I wasn’t entirely sure what to expect from this novel but entered into it with cautious optimism. I love The Thirteenth Tale but was disappointed with her follow up Bellman and Black. While it was gorgeously written with lots of interesting historical detail, it lacked the same emotional intimacy as the previous one.
While Once Upon a River has a wide cast of characters, they are all easy to get invested in. It’s a slow build, and starts one evening in an old inn on the river. This inn’s appeal has always been its love stories, and the current inn owner’s husband is one of the best story tellers. This evening, however, the inn and its patron finds themselves in the middle of a story when a tall man bursts in with a dead young girl and collapses.
When the town midwife/nurse comes to help the wounded man, she also checks on the child’s body and discovers that the girl is alive. Of course, this sparks stories of the miracle of the girl who died and lived again. Unfortunately, she doesn’t speak so it’s hard to tell where she actually came from. Two potential candidates quickly make themselves heard: the Vaughans, a well to do local family, whose daughter Amelia was kidnapped two years before, and Robin Armstrong, a man in his 20s, whose estranged wife recently died and whose daughter is missing. A third woman believes the girl is her baby sister, but she doesn’t make a public claim, knowing how little she has to offer.
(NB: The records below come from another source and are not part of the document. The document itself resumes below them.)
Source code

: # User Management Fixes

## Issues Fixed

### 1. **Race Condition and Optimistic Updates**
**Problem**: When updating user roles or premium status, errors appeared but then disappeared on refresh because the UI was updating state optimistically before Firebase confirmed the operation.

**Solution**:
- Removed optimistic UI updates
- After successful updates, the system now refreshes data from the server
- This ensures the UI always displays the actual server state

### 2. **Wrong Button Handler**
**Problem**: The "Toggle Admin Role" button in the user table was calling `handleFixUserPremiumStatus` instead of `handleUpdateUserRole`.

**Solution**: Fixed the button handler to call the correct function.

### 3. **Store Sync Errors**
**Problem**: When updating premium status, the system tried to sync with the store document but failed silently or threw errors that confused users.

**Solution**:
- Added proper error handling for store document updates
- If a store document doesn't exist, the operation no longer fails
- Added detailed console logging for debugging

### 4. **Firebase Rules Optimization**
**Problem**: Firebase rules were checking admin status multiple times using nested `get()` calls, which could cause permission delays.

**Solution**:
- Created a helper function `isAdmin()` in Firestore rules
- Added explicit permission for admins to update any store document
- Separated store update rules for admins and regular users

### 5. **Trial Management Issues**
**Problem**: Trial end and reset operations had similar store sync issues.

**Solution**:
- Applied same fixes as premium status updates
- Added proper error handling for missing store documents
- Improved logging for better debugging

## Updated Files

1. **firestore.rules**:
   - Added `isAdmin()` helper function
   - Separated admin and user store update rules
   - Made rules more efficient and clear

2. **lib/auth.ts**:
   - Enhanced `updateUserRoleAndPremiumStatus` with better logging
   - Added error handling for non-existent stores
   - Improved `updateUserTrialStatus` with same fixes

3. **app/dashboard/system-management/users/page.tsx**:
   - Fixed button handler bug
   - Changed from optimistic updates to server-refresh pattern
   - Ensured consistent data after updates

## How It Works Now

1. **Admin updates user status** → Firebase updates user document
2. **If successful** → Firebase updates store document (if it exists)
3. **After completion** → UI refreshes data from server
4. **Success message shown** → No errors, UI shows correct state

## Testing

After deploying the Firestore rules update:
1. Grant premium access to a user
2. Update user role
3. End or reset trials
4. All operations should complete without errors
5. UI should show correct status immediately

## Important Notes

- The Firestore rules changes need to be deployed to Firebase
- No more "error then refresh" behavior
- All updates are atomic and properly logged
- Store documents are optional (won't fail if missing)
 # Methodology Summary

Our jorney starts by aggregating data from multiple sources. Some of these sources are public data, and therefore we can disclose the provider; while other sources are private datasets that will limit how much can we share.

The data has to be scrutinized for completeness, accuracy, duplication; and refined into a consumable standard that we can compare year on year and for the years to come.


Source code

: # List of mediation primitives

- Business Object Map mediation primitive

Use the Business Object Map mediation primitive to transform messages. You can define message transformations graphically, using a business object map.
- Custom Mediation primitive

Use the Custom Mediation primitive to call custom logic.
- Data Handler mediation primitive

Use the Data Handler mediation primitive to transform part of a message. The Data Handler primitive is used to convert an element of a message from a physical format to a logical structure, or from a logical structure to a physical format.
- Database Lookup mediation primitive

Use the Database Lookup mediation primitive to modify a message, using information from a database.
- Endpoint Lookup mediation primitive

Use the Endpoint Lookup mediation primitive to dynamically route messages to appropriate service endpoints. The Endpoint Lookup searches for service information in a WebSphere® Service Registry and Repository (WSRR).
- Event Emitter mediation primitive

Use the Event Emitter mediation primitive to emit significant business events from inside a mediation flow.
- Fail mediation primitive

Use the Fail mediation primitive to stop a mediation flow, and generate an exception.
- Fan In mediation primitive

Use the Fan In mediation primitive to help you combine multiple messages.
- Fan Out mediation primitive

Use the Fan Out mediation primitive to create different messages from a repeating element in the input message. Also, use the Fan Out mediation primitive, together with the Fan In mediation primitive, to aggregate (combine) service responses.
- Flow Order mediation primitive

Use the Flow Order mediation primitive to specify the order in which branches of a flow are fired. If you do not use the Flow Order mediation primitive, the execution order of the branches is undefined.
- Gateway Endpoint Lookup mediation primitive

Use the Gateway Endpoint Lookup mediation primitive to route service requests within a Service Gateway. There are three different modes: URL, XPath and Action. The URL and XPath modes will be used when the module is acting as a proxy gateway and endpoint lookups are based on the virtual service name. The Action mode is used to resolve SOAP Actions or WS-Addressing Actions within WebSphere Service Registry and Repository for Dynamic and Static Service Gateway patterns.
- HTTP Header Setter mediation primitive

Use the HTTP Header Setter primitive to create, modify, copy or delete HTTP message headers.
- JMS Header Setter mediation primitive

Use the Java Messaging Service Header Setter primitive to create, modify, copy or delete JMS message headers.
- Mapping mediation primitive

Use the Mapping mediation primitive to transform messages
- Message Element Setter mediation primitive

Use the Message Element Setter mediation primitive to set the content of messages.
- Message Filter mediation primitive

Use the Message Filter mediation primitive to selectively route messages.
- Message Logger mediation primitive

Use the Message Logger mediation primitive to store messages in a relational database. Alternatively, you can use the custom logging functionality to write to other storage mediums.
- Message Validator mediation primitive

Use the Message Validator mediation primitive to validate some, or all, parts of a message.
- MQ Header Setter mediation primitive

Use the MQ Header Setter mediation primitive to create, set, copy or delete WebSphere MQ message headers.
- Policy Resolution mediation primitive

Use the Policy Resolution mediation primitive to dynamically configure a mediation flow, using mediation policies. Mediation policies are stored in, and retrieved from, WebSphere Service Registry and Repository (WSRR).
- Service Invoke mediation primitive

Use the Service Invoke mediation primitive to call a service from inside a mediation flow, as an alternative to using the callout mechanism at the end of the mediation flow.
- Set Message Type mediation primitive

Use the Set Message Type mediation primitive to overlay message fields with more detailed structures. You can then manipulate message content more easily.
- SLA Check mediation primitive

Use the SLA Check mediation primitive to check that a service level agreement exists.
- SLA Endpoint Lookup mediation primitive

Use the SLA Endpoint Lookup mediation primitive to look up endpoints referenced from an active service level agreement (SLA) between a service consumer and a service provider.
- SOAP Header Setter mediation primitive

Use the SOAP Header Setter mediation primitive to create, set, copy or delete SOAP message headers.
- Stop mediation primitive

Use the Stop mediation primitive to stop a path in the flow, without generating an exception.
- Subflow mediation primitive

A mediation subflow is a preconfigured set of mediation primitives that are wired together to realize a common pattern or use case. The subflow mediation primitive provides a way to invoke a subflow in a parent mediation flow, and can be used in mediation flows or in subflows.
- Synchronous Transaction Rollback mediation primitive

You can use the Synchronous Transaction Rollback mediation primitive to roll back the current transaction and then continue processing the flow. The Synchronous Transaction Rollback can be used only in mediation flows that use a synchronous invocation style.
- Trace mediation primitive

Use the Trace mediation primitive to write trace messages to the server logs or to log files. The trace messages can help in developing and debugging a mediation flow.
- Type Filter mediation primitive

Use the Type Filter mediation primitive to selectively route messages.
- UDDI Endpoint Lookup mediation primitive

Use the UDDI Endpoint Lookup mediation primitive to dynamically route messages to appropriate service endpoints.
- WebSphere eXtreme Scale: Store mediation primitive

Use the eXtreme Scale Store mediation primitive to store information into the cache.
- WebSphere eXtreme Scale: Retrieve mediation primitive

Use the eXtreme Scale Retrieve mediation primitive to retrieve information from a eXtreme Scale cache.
As the novel progresses, Setterfield dives into the back stories of these people and their families with Rita, the mid-wife and Daunt, the man that brought the girl in, being the anchoring points of the story. My favorite character by far was Robert Armstrong, Robin’s father, a gentle giant with an incredibly open heart and capacity for caring.
I liked how Setterfield would add details with each chapter rather than revealing everything at once, creating small surprises and traits that went against expectations. I also enjoyed Setterfield’s focus on stories (which is another thing I liked about The Thirteenth Tale), and how they were as important a concept of the novel as the plot and characters. The river, too, is used as both a framing device and provides much of the atmosphere. There is definitely a hint of magical realism in the story, which adds to the mood but the novel also provides scientific explanations for many of the actions so it can be interpreted in whichever way the reader prefers.